Ma al contempo, a nostro avviso, denota un limite, indica il tetto del festival roveretano: questo sarà l’unico spettacolo non occidentale; Oriente-Occidente, nonostante il nome, oggi fatica a porsi come ponte tra la cultura orientale dello spettacolo e quella occidentale, riesce a portare a Rovereto i grandi spettacoli del circuito internazionale, ma non a svolgere un ruolo autonomo. "In questi venti anni abbiamo portato a Rovereto pressochè tutti i generi dello spettacolo orientale, e pensiamo ci siano state serate memorabili - ci rispondono i due direttori artistici, Paolo Manfrini e Franco Cis - E’ difficile mantenere quel livello, se non vogliamo essere ripetitivi..." Il che è vero. Ma il punto è proprio questo: esaurita la rassegna degli spettacoli più noti e anche più facilmente reperibili, una manifestazione che intende svolgere un ruolo internazionale dovrebbe autonomamente indagare su quanto, nell’immenso oriente, da Tokyo a Singapore a Bombay a Shangai a Jakarta, si muove nel campo della sperimentazione artistica. E sarebbe uno spazio unico in Europa, importante e utile.
Forse è il Trentino a essere carente di suo, di rapporti con l’Oriente. Rapporti che sono invece meno aleatori con l’Africa (e ancor meglio con il Sudamerica); e alcuni anni fa, proprio per l’indebolirsi del filone orientale, il festival aveva allargato il campo d’indagine al Sud del mondo, in particolare al continente nero. "Questo è un discorso che abbiamo ancora molto presente - ci rispondono Cis e Manfrini - Possiamo dire già da ora che l’anno prossimo sarà incentrato sugli spettacoli dall’Africa."
Intanto quest’anno il festival è rivolto all’Occidente. Il che non vuol dire che sia un’edizione minore, anzi. Lo sforzo maggiore è rivolto all’indagine sulla relazione danza-architettura, uomo-ambiente metropolitano: su questo tema sono allestiti importanti spettacoli (segnaliamo "Metapolis-Project 972", con le scenografie futuriste dell’architetta irachena Zaha Hadid e le coreografie del belga Frédéric Flamand) verrà tenuto un convegno e pubblicato un impegnativo catalogo.

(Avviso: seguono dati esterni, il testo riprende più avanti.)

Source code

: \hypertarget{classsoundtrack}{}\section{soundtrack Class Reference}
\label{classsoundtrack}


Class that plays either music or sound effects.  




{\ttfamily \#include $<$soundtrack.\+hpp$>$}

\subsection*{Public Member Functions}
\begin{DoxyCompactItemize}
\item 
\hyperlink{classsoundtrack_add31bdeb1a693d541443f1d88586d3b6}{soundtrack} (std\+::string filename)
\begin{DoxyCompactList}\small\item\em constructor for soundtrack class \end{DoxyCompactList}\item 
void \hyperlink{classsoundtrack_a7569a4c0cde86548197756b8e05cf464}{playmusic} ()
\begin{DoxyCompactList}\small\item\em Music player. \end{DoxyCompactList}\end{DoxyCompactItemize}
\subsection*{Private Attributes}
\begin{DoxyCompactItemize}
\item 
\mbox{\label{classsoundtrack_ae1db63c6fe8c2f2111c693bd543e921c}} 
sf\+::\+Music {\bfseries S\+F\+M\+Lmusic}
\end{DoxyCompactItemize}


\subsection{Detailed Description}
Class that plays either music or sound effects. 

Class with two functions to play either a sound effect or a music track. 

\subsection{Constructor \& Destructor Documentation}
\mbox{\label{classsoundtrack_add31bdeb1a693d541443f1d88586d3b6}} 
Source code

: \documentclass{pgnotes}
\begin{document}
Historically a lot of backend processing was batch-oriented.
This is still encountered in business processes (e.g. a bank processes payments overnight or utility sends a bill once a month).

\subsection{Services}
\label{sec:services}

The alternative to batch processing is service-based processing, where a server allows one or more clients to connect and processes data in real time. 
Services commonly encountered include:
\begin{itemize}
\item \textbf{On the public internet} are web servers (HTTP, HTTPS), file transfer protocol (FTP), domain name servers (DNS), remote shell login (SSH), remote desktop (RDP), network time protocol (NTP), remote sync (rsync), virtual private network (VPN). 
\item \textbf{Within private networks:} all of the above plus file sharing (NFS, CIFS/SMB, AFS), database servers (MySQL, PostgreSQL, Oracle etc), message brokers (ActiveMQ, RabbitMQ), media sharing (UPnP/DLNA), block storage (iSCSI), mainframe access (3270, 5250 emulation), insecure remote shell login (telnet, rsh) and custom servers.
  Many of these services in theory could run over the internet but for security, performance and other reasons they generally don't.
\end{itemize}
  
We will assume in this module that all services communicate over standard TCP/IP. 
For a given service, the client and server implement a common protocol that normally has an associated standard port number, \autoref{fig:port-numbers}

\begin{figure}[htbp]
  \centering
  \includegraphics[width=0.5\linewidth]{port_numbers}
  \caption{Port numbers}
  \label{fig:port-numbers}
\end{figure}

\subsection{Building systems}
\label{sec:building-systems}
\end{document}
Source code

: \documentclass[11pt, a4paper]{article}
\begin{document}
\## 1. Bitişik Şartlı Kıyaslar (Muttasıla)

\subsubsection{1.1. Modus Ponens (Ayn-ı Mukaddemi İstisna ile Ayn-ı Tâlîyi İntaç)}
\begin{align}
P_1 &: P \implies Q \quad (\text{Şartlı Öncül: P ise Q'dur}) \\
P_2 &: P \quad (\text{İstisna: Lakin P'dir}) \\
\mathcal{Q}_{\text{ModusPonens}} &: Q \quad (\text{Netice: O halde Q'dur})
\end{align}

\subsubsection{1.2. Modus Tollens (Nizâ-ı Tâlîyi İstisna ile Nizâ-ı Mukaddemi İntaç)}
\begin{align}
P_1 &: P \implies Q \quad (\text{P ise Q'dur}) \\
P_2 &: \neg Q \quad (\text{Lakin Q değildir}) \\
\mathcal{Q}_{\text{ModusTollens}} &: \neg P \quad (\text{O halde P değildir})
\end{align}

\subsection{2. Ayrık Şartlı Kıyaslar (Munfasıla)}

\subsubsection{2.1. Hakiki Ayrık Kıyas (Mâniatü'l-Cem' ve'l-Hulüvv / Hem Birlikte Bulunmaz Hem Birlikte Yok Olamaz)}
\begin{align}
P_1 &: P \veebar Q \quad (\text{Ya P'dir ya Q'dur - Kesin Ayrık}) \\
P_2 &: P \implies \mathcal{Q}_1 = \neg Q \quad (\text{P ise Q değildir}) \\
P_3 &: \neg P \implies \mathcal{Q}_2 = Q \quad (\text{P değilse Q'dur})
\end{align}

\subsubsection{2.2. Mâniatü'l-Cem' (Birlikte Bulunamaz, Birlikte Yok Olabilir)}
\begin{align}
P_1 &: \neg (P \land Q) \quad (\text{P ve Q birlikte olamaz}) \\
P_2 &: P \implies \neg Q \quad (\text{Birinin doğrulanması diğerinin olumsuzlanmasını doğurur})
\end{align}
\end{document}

La seconda sezione del festival propone invece un panorama sulle tendenze della coreografia francese, attualmente una delle più avanzate, in particolare del centro coreografico di Nantes. Infine il teatro-danza italiano con il ritorno a Rovereto della compagnia bolognese L’Impasto; e una rielaborazione in chiave contemporanea del tango argentino operata dalla già ospite del festival Catherine Berbessou.